(Dataset entries)

>>>

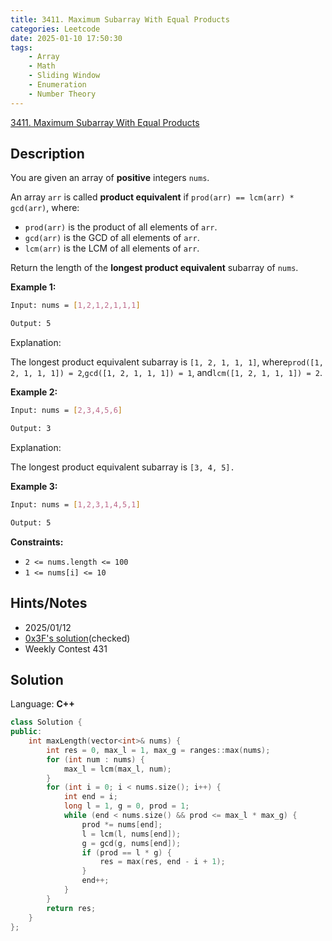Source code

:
 ```yaml
---
title: 3411. Maximum Subarray With Equal Products
categories: Leetcode
date: 2025-01-10 17:50:30
tags:
    - Array
    - Math
    - Sliding Window
    - Enumeration
    - Number Theory
---
```


[3411. Maximum Subarray With Equal Products](https://leetcode.com/problems/maximum-subarray-with-equal-products/description/)

## Description

You are given an array of **positive**  integers `nums`.

An array `arr` is called **product equivalent**  if `prod(arr) == lcm(arr) * gcd(arr)`, where:

- `prod(arr)` is the product of all elements of `arr`.
- `gcd(arr)` is the GCD of all elements of `arr`.
- `lcm(arr)` is the LCM of all elements of `arr`.

Return the length of the **longest product equivalent** subarray of `nums`.

**Example 1:**

```bash
Input: nums = [1,2,1,2,1,1,1]

Output: 5
```

Explanation:

The longest product equivalent subarray is `[1, 2, 1, 1, 1]`, where`prod([1, 2, 1, 1, 1]) = 2`,`gcd([1, 2, 1, 1, 1]) = 1`, and`lcm([1, 2, 1, 1, 1]) = 2`.

**Example 2:**

```bash
Input: nums = [2,3,4,5,6]

Output: 3
```

Explanation:

The longest product equivalent subarray is `[3, 4, 5].`

**Example 3:**

```bash
Input: nums = [1,2,3,1,4,5,1]

Output: 5
```

**Constraints:**

- `2 <= nums.length <= 100`
- `1 <= nums[i] <= 10`

## Hints/Notes

- 2025/01/12
- [0x3F's solution](https://leetcode.cn/problems/maximum-subarray-with-equal-products/solutions/3039079/mei-ju-ti-qian-tui-chu-xun-huan-pythonja-a21k/)(checked)
- Weekly Contest 431

## Solution

Language: **C++**

```C++
class Solution {
public:
    int maxLength(vector<int>& nums) {
        int res = 0, max_l = 1, max_g = ranges::max(nums);
        for (int num : nums) {
            max_l = lcm(max_l, num);
        }
        for (int i = 0; i < nums.size(); i++) {
            int end = i;
            long l = 1, g = 0, prod = 1;
            while (end < nums.size() && prod <= max_l * max_g) {
                prod *= nums[end];
                l = lcm(l, nums[end]);
                g = gcd(g, nums[end]);
                if (prod == l * g) {
                    res = max(res, end - i + 1);
                }
                end++;
            }
        }
        return res;
    }
};
```
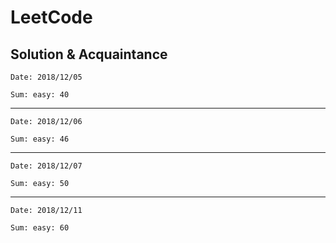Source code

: # LeetCode
Solution & Acquaintance
---
```
Date: 2018/12/05

Sum: easy: 40
```
---
```
Date: 2018/12/06

Sum: easy: 46
```
---
```
Date: 2018/12/07

Sum: easy: 50
```
---
```
Date: 2018/12/11

Sum: easy: 60
```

<<<

> **YOUR INSTRUCTIONS**:
Check each line above for the string "longest" and copy every line that has it.

> **YOUR RESPONSE**:
Return the length of the **longest product equivalent** subarray of `nums`.
The longest product equivalent subarray is `[1, 2, 1, 1, 1]`, where`prod([1, 2, 1, 1, 1]) = 2`,`gcd([1, 2, 1, 1, 1]) = 1`, and`lcm([1, 2, 1, 1, 1]) = 2`.
The longest product equivalent subarray is `[3, 4, 5].`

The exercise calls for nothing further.